From a policy standpoint, the decade-long deliberations on the need for integrity have culminated in serious action in the Gulf, especially now as governments in the region are seeking to transition from the public-sector led development model towards private sector-led development.
More action needed
While most Gulf countries have general anti-corruption provisions in their penal codes or other criminal legislation, some countries in the region have passed additional specific legislation criminalising bribery. These laws have been crucial in expanding the scope and definition of transactions considered as bribery with criminal implications, as well as in setting out more significant sanctions for the breach of these laws. For instance, in the UAE, the revision of the Federal Penal Code in 2005 resulted in the criminalisation of bribery in the private sector, impressing a greater ethical drive in the market.

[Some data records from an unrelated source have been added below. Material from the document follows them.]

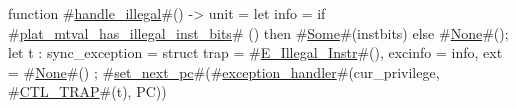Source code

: function #\hyperref[sailRISCVzhandlezyillegal]{handle\_illegal}#() -> unit = {
  let info = if #\hyperref[sailRISCVzplatzymtvalzyhaszyillegalzyinstzybits]{plat\_mtval\_has\_illegal\_inst\_bits}# ()
             then #\hyperref[sailRISCVzSome]{Some}#(instbits)
             else #\hyperref[sailRISCVzNone]{None}#();
  let t : sync_exception = struct { trap    = #\hyperref[sailRISCVzEzyIllegalzyInstr]{E\_Illegal\_Instr}#(),
                                    excinfo = info,
                                    ext     = #\hyperref[sailRISCVzNone]{None}#() };
  #\hyperref[sailRISCVzsetzynextzypc]{set\_next\_pc}#(#\hyperref[sailRISCVzexceptionzyhandler]{exception\_handler}#(cur_privilege, #\hyperref[sailRISCVzCTLzyTRAP]{CTL\_TRAP}#(t), PC))
}
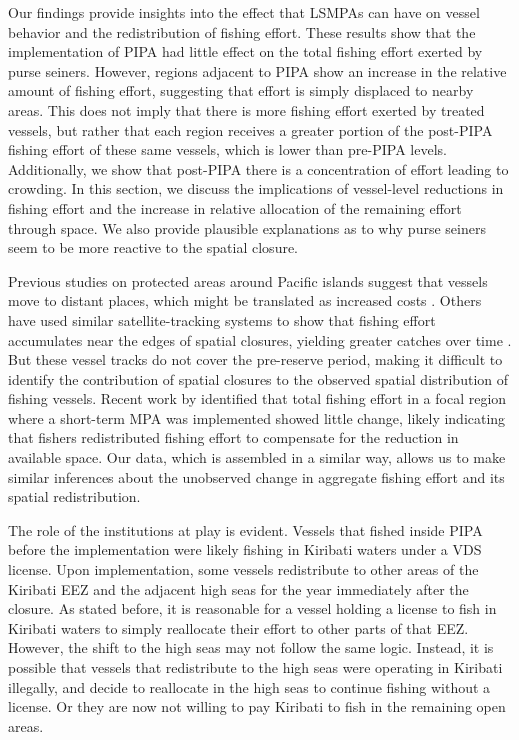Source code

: \documentclass[9p,twocolumn,twoside,lineno]{pnas-new}
\begin{document}
Our findings provide insights into the effect that LSMPAs
can have on vessel behavior and the redistribution of fishing effort.
These results show that the implementation of PIPA had
little effect on the total fishing effort exerted by purse seiners. However, regions
adjacent to PIPA show an increase in the relative amount of fishing
effort, suggesting that effort is simply displaced to nearby areas.
This does not imply that there is more fishing effort exerted by treated
vessels, but rather that each region receives a greater portion of the
post-PIPA fishing effort of these same vessels, which is lower than
pre-PIPA levels. Additionally, we show that post-PIPA there is a
concentration of effort leading to crowding. In this section, we discuss
the implications of vessel-level reductions in fishing effort and the
increase in relative allocation of the remaining effort through space.
We also provide plausible explanations as to why purse seiners seem to
be more reactive to the spatial closure.

Previous studies on protected areas around Pacific islands suggest that vessels move to
distant places, which might be translated as increased costs
\citep{stevenson_2013}. Others have used similar satellite-tracking systems to
show that fishing effort accumulates near the edges of spatial closures,
yielding greater catches over time \citep{murawski_2005}. But these vessel tracks
do not cover the pre-reserve period, making it difficult to identify the
contribution of spatial closures to the observed spatial distribution of
fishing vessels. Recent work by \cite{elahi_2018} identified that total
fishing effort in a focal region where a short-term MPA was implemented
showed little change, likely indicating that fishers redistributed
fishing effort to compensate for the reduction in available space. Our
data, which is assembled in a similar way, allows us to make similar
inferences about the unobserved change in aggregate fishing effort and
its spatial redistribution.

The role of the institutions at play is evident. Vessels that fished
inside PIPA before the implementation were likely fishing in
Kiribati waters under a VDS license. Upon implementation,
some vessels redistribute to other areas of the Kiribati EEZ and the adjacent
high seas for the year immediately after the closure. As stated before,
it is reasonable for a vessel holding a license to fish in Kiribati
waters to simply reallocate their effort to other parts of that EEZ.
However, the shift to the high seas may not follow the same logic.
Instead, it is possible that vessels that redistribute to the high seas
were operating in Kiribati illegally, and decide to reallocate in the
high seas to continue fishing without a license. Or they are now not willing to pay Kiribati to fish in the remaining open areas.
\end{document}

Nevertheless, the position of the Gulf countries on international business integrity and anti-corruption rankings highlights the need for greater action to implement effective integrity measures. This view was mirrored at the Pearl Initiative and United Nations Global Compact annual forum, ‘Sustainability in Action: Business and the UN Global Goals’, held in October 2016, which saw more than 700 public and private sector representatives examine the role of the Gulf private sector in advancing the Sustainable Development Goals. Notably, 78 per cent of the participants at the forum’s session on the role of integrity in fostering secure and peaceful communities felt that right business conduct was integral to ensuring peace and stability in the region. A majority of respondents also agreed that Gulf businesses understand, in varying degrees, the business case for integrity and anti-corruption practices.
However, compared to this, close to 55 per cent of those surveyed agreed that regional businesses did not have adequate measures in place to manage risks associated with regional instability, pointing to a clear gap in building integrity in to the corporate fundamentals.

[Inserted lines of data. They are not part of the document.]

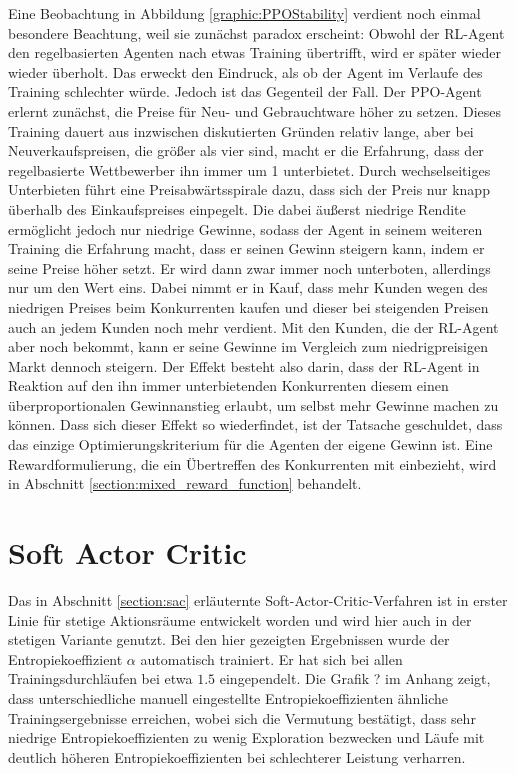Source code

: Eine Beobachtung in Abbildung \ref{graphic:PPOStability} verdient noch einmal besondere Beachtung, weil sie zunächst paradox erscheint:
Obwohl der RL-Agent den regelbasierten Agenten nach etwas Training übertrifft, wird er später wieder wieder überholt.
Das erweckt den Eindruck, als ob der Agent im Verlaufe des Training schlechter würde.
Jedoch ist das Gegenteil der Fall.
Der PPO-Agent erlernt zunächst, die Preise für Neu- und Gebrauchtware höher zu setzen.
Dieses Training dauert aus inzwischen diskutierten Gründen relativ lange, aber bei Neuverkaufspreisen, die größer als vier sind, macht er die Erfahrung, dass der regelbasierte Wettbewerber ihn immer um 1 unterbietet.
Durch wechselseitiges Unterbieten führt eine Preisabwärtsspirale dazu, dass sich der Preis nur knapp überhalb des Einkaufspreises einpegelt.
Die dabei äußerst niedrige Rendite ermöglicht jedoch nur niedrige Gewinne, sodass der Agent in seinem weiteren Training die Erfahrung macht, dass er seinen Gewinn steigern kann, indem er seine Preise höher setzt.
Er wird dann zwar immer noch unterboten, allerdings nur um den Wert eins.
Dabei nimmt er in Kauf, dass mehr Kunden wegen des niedrigen Preises beim Konkurrenten kaufen und dieser bei steigenden Preisen auch an jedem Kunden noch mehr verdient.
Mit den Kunden, die der RL-Agent aber noch bekommt, kann er seine Gewinne im Vergleich zum niedrigpreisigen Markt dennoch steigern.
Der Effekt besteht also darin, dass der RL-Agent in Reaktion auf den ihn immer unterbietenden Konkurrenten diesem einen überproportionalen Gewinnanstieg erlaubt, um selbst mehr Gewinne machen zu können.
Dass sich dieser Effekt so wiederfindet, ist der Tatsache geschuldet, dass das einzige Optimierungskriterium für die Agenten der eigene Gewinn ist.
Eine Rewardformulierung, die ein Übertreffen des Konkurrenten mit einbezieht, wird in Abschnitt \ref{section:mixed_reward_function} behandelt.

\section{Soft Actor Critic}
\label{section:main_sac}
Das in Abschnitt \ref{section:sac} erläuternte Soft-Actor-Critic-Verfahren ist in erster Linie für stetige Aktionsräume entwickelt worden und wird hier auch in der stetigen Variante genutzt.
Bei den hier gezeigten Ergebnissen wurde der Entropiekoeffizient $\alpha$ automatisch trainiert.
Er hat sich bei allen Trainingsdurchläufen bei etwa $1.5$ eingependelt.
Die Grafik ? im Anhang zeigt, dass unterschiedliche manuell eingestellte Entropiekoeffizienten ähnliche Trainingsergebnisse erreichen, wobei sich die Vermutung bestätigt, dass sehr niedrige Entropiekoeffizienten zu wenig Exploration bezwecken und Läufe mit deutlich höheren Entropiekoeffizienten bei schlechterer Leistung verharren.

The business case for integrity
Besides the inherent benefits of clean business practices, integrity levels are clearly correlated with better economic performance. Understandably, the UAE, which ranks the highest in the region in the World Bank’s ‘Doing Business’ index, has improved its economic landscape through better checks and balances in the business sector. Emphasising this point, a 2016 IMF report clearly shows that investment in corrupt countries is almost five per cent less than in their peers which are relatively not corrupt.
Responding to this reality, the region is seeing a greater thrust towards integrity, moving from mere lip service to time and fund investments to root out corruption. In recent times, for example, corporate spending on integrity practices has seen an increase, with an OECD survey indicating that 80 per cent of respondents confirmed that their company’s board was strongly involved in the design and implementation of their company’s integrity policy. Close to 20 per cent of respondents estimated integrity budgets to have increased by 25 per cent to 50 per cent over the last five years.

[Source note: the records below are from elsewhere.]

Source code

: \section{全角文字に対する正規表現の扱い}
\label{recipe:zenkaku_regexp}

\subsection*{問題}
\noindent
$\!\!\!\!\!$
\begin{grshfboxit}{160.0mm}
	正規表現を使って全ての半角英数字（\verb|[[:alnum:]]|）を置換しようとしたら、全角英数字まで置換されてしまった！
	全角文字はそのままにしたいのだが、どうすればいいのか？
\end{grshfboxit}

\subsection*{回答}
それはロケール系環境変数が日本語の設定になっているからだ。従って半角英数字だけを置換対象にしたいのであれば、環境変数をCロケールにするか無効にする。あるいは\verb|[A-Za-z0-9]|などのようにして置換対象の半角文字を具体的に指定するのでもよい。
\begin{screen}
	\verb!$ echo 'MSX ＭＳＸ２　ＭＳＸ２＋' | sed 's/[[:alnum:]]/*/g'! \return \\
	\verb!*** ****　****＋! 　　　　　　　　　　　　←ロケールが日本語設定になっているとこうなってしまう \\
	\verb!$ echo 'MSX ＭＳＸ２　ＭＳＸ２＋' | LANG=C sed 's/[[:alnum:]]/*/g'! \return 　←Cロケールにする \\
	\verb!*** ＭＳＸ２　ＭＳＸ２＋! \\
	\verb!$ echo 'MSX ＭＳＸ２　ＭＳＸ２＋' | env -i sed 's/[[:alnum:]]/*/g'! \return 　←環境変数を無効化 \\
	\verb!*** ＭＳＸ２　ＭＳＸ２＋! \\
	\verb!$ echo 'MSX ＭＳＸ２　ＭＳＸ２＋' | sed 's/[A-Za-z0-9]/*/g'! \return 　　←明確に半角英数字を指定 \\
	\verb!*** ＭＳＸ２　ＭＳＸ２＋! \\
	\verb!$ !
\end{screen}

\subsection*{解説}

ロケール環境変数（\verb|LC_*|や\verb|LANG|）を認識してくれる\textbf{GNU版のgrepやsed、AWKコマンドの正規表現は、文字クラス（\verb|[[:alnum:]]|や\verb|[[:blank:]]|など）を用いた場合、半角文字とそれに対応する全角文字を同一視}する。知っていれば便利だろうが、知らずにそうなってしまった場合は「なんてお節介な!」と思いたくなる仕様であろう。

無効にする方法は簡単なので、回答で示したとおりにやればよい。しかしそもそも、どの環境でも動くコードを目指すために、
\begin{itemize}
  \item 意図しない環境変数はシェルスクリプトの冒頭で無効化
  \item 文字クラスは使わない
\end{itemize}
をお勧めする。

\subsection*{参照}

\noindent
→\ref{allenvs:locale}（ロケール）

Going beyond policy and regulation
With the growing body of knowledge on the advantages of integrity within business, it becomes more and more apparent that real change can only be possible if the corporate sector takes a more introspective role in effecting clean business. While strict legal measures can complement such actions, fundamental breakdown of corporate governance can be extensively damaging, combining wealth and resource depletion with a more catastrophic destruction of trust.
In this respect, the Pearl Initiative has partnered with Siemens to create the first-ever Integrity Indicator for the private sector in the Gulf region. Designed as a voluntary framework for private firms in the Gulf to measure their performance in relation to international benchmarks in integrity and regional best practices, the initiative also seeks to trigger a conversation on practical measures to improve integrity levels in regional firms.
“With the growing body of knowledge on the advantages of integrity within business, it becomes more and more apparent that real change can only be possible if the corporate sector takes a more introspective role in effecting clean business”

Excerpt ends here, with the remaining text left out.